Advanced ancient weaponry is not the only secret that has been yielded from our mysterious past recently: in Tibet, the remains of the oldest big cat fossils ever found – from a previously unknown species "similar to a snow leopard" – have been unearthed in the Himalayas.
Skull fragments of the ancient creature were found in 2010 in the remote Zanda Basin in south-western Tibet, by a team including palaeontologists Dr Tseng and his wife Juan Liu. Over 100 pieces of bone were discovered near a river, including an almost complete big cat skull.
"This cat is a sister of living snow leopards – it has a broad forehead and a short face. But it’s a little smaller – the size of clouded leopards," said lead author Dr Jack Tseng of the University of Southern California.
Anatomical and DNA data was used to determine that the skulls belonged to an extinct big cat and that they were between 4.1 and 5.95 million years old, which adds weight to a previous hypotheses suggesting that all big cat species evolved in central Asia and not Africa.
"This ties up a lot of questions we had on how these animals evolved and spread throughout the world" said Tseng ."Biologists had hypothesised that big cats originated in Asia. But there was a division between the DNA data and the fossil record. "
The earliest big cat fossils previously found, pieces of tooth fragments found in Tanzania in the 1970s, were a mere 3.6 million years old; however the latest DNA evidence suggests that the Pantherinae subfamily – including lions, jaguars, tigers, leopards and snow leopards – diverged from the genus Felinae, which includes smaller wild cats such as lynxes and cougars and domestic kitties, about 6.37 million years ago.
"We were very surprised to find a cat fossil in that basin," Dr Tseng told BBC News."Usually we find antelopes and rhinos, but this site was special. We found multiple carnivores – badgers, weasels and foxes."
The find has been received enthusiastically by other experts in the field:
"This is a very significant finding – it fills a very wide gap in the fossil record," said Dr Manabu Sakamoto of the University of Bristol, an expert on Pantherinae evolution."The discovery presents strong support for the Asian origin hypothesis for the big cats. It gives us a great insight into what early big cats may have looked like and where they may have lived."
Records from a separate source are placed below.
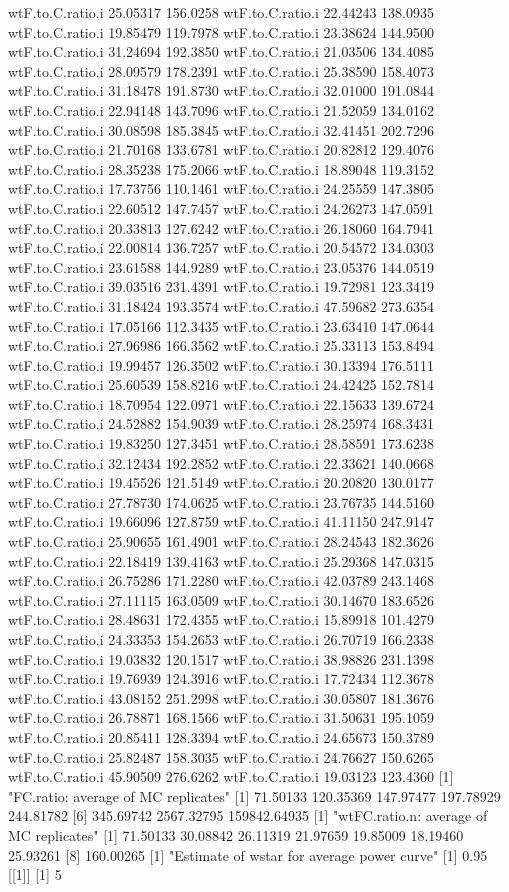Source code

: \documentclass[11pt]{article} %
\begin{document}
\begin{Schunk}
\begin{Soutput}
wtF.to.C.ratio.i 25.05317 156.0258
wtF.to.C.ratio.i 22.44243 138.0935
wtF.to.C.ratio.i 19.85479 119.7978
wtF.to.C.ratio.i 23.38624 144.9500
wtF.to.C.ratio.i 31.24694 192.3850
wtF.to.C.ratio.i 21.03506 134.4085
wtF.to.C.ratio.i 28.09579 178.2391
wtF.to.C.ratio.i 25.38590 158.4073
wtF.to.C.ratio.i 31.18478 191.8730
wtF.to.C.ratio.i 32.01000 191.0844
wtF.to.C.ratio.i 22.94148 143.7096
wtF.to.C.ratio.i 21.52059 134.0162
wtF.to.C.ratio.i 30.08598 185.3845
wtF.to.C.ratio.i 32.41451 202.7296
wtF.to.C.ratio.i 21.70168 133.6781
wtF.to.C.ratio.i 20.82812 129.4076
wtF.to.C.ratio.i 28.35238 175.2066
wtF.to.C.ratio.i 18.89048 119.3152
wtF.to.C.ratio.i 17.73756 110.1461
wtF.to.C.ratio.i 24.25559 147.3805
wtF.to.C.ratio.i 22.60512 147.7457
wtF.to.C.ratio.i 24.26273 147.0591
wtF.to.C.ratio.i 20.33813 127.6242
wtF.to.C.ratio.i 26.18060 164.7941
wtF.to.C.ratio.i 22.00814 136.7257
wtF.to.C.ratio.i 20.54572 134.0303
wtF.to.C.ratio.i 23.61588 144.9289
wtF.to.C.ratio.i 23.05376 144.0519
wtF.to.C.ratio.i 39.03516 231.4391
wtF.to.C.ratio.i 19.72981 123.3419
wtF.to.C.ratio.i 31.18424 193.3574
wtF.to.C.ratio.i 47.59682 273.6354
wtF.to.C.ratio.i 17.05166 112.3435
wtF.to.C.ratio.i 23.63410 147.0644
wtF.to.C.ratio.i 27.96986 166.3562
wtF.to.C.ratio.i 25.33113 153.8494
wtF.to.C.ratio.i 19.99457 126.3502
wtF.to.C.ratio.i 30.13394 176.5111
wtF.to.C.ratio.i 25.60539 158.8216
wtF.to.C.ratio.i 24.42425 152.7814
wtF.to.C.ratio.i 18.70954 122.0971
wtF.to.C.ratio.i 22.15633 139.6724
wtF.to.C.ratio.i 24.52882 154.9039
wtF.to.C.ratio.i 28.25974 168.3431
wtF.to.C.ratio.i 19.83250 127.3451
wtF.to.C.ratio.i 28.58591 173.6238
wtF.to.C.ratio.i 32.12434 192.2852
wtF.to.C.ratio.i 22.33621 140.0668
wtF.to.C.ratio.i 19.45526 121.5149
wtF.to.C.ratio.i 20.20820 130.0177
wtF.to.C.ratio.i 27.78730 174.0625
wtF.to.C.ratio.i 23.76735 144.5160
wtF.to.C.ratio.i 19.66096 127.8759
wtF.to.C.ratio.i 41.11150 247.9147
wtF.to.C.ratio.i 25.90655 161.4901
wtF.to.C.ratio.i 28.24543 182.3626
wtF.to.C.ratio.i 22.18419 139.4163
wtF.to.C.ratio.i 25.29368 147.0315
wtF.to.C.ratio.i 26.75286 171.2280
wtF.to.C.ratio.i 42.03789 243.1468
wtF.to.C.ratio.i 27.11115 163.0509
wtF.to.C.ratio.i 30.14670 183.6526
wtF.to.C.ratio.i 28.48631 172.4355
wtF.to.C.ratio.i 15.89918 101.4279
wtF.to.C.ratio.i 24.33353 154.2653
wtF.to.C.ratio.i 26.70719 166.2338
wtF.to.C.ratio.i 19.03832 120.1517
wtF.to.C.ratio.i 38.98826 231.1398
wtF.to.C.ratio.i 19.76939 124.3916
wtF.to.C.ratio.i 17.72434 112.3678
wtF.to.C.ratio.i 43.08152 251.2998
wtF.to.C.ratio.i 30.05807 181.3676
wtF.to.C.ratio.i 26.78871 168.1566
wtF.to.C.ratio.i 31.50631 195.1059
wtF.to.C.ratio.i 20.85411 128.3394
wtF.to.C.ratio.i 24.65673 150.3789
wtF.to.C.ratio.i 25.82487 158.3035
wtF.to.C.ratio.i 24.76627 150.6265
wtF.to.C.ratio.i 45.90509 276.6262
wtF.to.C.ratio.i 19.03123 123.4360
[1] "FC.ratio: average of MC replicates"
[1]     71.50133    120.35369    147.97477    197.78929    244.81782
[6]    345.69742   2567.32795 159842.64935
[1] "wtFC.ratio.n: average of MC replicates"
[1]  71.50133  30.08842  26.11319  21.97659  19.85009  18.19460  25.93261
[8] 160.00265
[1] "Estimate of wstar for average power curve"
[1] 0.95
[[1]]
[1] 5


\end{Soutput}
\end{Schunk}
\end{document}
The findings of the report have been questioned in some academic circles, however, and another expert on the evolution of big cats, Professor William Murphy of Texas A&M University, was doubtful whether the new species was a new-found sister of the snow leopard.
"The authors’ claim that this skull is similar to the snow leopard is very weakly supported based on morphological characters alone, and this morphology-based tree is inconsistent with the DNA-based tree of living cats," he told BBC News."It remains equally probable that this fossil is ancestral to the living big cats. More complete skeletons would be beneficial to confirm their findings."
Dr Tseng and his team are therefore planning to return to Tibet next summer to search for more specimens.